«Нет, нет, Господи, смилуйся» — повторял про себя Конрад, но реальность становилась лишь чётче. Теперь он различал, как кожа несчастных покрывается страшными пузырями, чернеет и лопается. Как заходятся они в мучительном кашле, задыхаясь от дыма. Тереза Моран, Герман Утон, Селена Утимья, Анна Эрман, Грек Шульм. Хоровод имён прервался на знакомом личике. Неровно постриженные волосы, как и брови с ресницами, уже опалил огонь, но он еще был жив. Глаза распахнулись явив бездну.
— Внемли… — произнесло существо.
Мир вспыхнул беснующимся криком толпы, проповедью аббата и озабоченным перешептыванием братьев, сгрудившихся вокруг Комиссара.
— Комиссар Конрад? Комиссар, что с вами? — легонько тряс его за руку брат Адгельм. На молодом лице застыли волнение и озабоченность.
— Все хорошо… — тяжело дыша, едва вымолвил инквизитор, — уже все в порядке, обычное недомогание.
- Вы стонали… Звали на помощь Господа, мы все перепугались.
– Теперь все хорошо, Господь мне помог, и мне стало лучше. Но я хочу уйти, помогите мне брат Адгельм.
Игнорируя недовольство братьев, Конрад в сопровождении молодого священника и своего помощника покинул место казни, даже на миг страшась обернуться на пламя костров.
От Всенощной до заутрени Конрад провёл время в своей келье, на коленях у алтаря. Стараясь забыть страшное видение, он просил Бога о прощении, молил о том, чтобы Господь изложил свою волю, вмешался и прогнал тьму, если она присутствует в его жизни. Он уже не знал, где правда, а где ложь. Странные изменения претерпевала его душа, рождались пугающие мысли, приходили необъяснимые образы; от всего этого рушился его прежний мир, обнажая что-то, о чём он даже боялся помыслить. Поэтому от всей души просил он Господа, дабы вмешался он, расставив всё по своим местам.
После одинокой молитвы он вместе с братьями отслужил утреннюю мессу и только потом позволил отдать себя всего на решение административных дел. Выслушав отчёты должностных лиц, Конрад внёс несколько поправок в устав, отдал пару распоряжений касаемо продовольствия, вместе с кастеляном высчитал необходимые расходы. Сообщения о текущих делах его не порадовали, но понимая, что всему свое время, Комиссар принял несколько пометок на будущее, по возможности желая их осуществить, или сообщить о них новому аббату. По дисциплинарной части он назначил день для проведения собрания и с осознанием что выполнил часть обязанностей, пожелал присутствовать на допросе.

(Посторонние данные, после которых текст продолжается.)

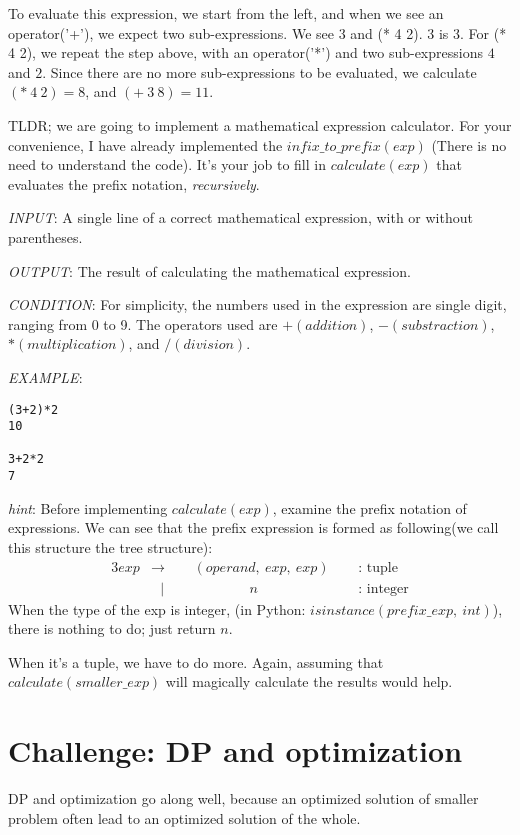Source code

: \documentclass{article}
\begin{document}
To evaluate this expression, we start from the left, and when we see an
operator('+'), we expect two sub-expressions. We see $3$ and (* 4 2).
3 is 3. For (* 4 2), we repeat the step above, with an operator('*') and
two sub-expressions $4$ and $2$. Since there are no more sub-expressions to be
evaluated, we calculate $(*\ 4\ 2) = 8$, and $(+\ 3\ 8) = 11$.

TLDR; we are going to implement a mathematical expression calculator.
For your convenience, I have already implemented the $infix\_to\_prefix(exp)$
(There is no need to understand the code).
It's your job to fill in $calculate(exp)$ that evaluates the prefix notation,
\textit{recursively}.


\textit{INPUT}: A single line of a correct mathematical expression, with or
without parentheses.

\textit{OUTPUT}: The result of calculating the mathematical expression.

\textit{CONDITION}: For simplicity, the numbers used in the expression are
single digit, ranging from 0 to 9. The operators used are $+(addition)$,
$-(substraction)$, $*(multiplication)$, and $/(division)$.

\textit{EXAMPLE}:
\begin{lstlisting}
(3+2)*2
10

3+2*2
7
\end{lstlisting}

\textit{hint}: Before implementing $calculate(exp)$, examine the prefix notation
of expressions. We can see that the prefix expression is formed as following(we
call this structure the tree structure):
\begin{alignat*}{3}
  exp &\rightarrow \ \  &&(operand,\ exp,\ exp)\ \  &&\text{: tuple}\\
      &\ \ \ | &&\quad\quad\quad\quad n &&\text{: integer}
\end{alignat*}
When the type of the exp is integer, (in Python:
$isinstance(prefix\_exp,\ int)$), there
is nothing to do; just return $n$.

When it's a tuple, we have to do more. Again, assuming that
$calculate(smaller\_exp)$ will magically calculate the results would help.\\

\section{Challenge: DP and optimization}
DP and optimization go along well, because an optimized solution of smaller
problem often lead to an optimized solution of the whole.
\end{document}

Только когда Конрад разместился за широким дубовым столом, он понял, что допустил страшную провинность. За суетой и волнениями им не были изучены дела подозреваемых. На миг Комиссара охватил стыд и паника, ведь никогда в его практике не случалось ничего подобного. Именно излишняя педантичность к деталям отличала его от многих других, отчего в глубине души, превозмогая мысли о грехе, Конрад гордился этим. (Теперь впервые оказавшись в подобной ситуации, инквизитор растерялся, словно юный послушник на своей первой мессе).
Первой ввели стройную молодую женщину. Ссутулившись и дрожа от холода и страха, девушка руками пыталась прикрыть свою наготу. Обрезанные ножом волосы предавали ей жалкий вид. Бегающий взгляд из-под густых сросшихся бровей молил о пощаде.
Жестом предложив брату Адгельму начинать, Комиссар взял перо и принялся придирчиво разглядывать его, тем самым стараясь не выдать охватившего его волнения. Девушка как белый лист, предстала перед ним, и единственное о чем он помышлял, было «Боже, до чего она юна!». Без предварительной подготовки и соответствующего настроя он вдруг осознал, что не может представить, в чём повинно это бедное создание.
Всего на одно мимолетное мгновение столкнувшись с ней глазами, он ощутил себя мерзким чудовищем, плотоядно ухмыляющимся в предвкушении добычи.
— Роксана Готэй! — звонкий голос брата Адгельма нарушил странную неловкость Комиссара, — Кузина Терезы Моран, проклятой ведьмы, не пожелавшей отказаться от своего хозяина, и за то преданная очищающему огню! В своих показаниях, сознавшись во множестве прегрешений, упомянула свою кузину, как причастную к черному колдовству! Вдвоём они творили мерзкие злодеяния, и, как подтвердила сама Тереза Моран, чарами довели до смерти Гоберто Вата, оставив его жену вдовой с тремя детьми.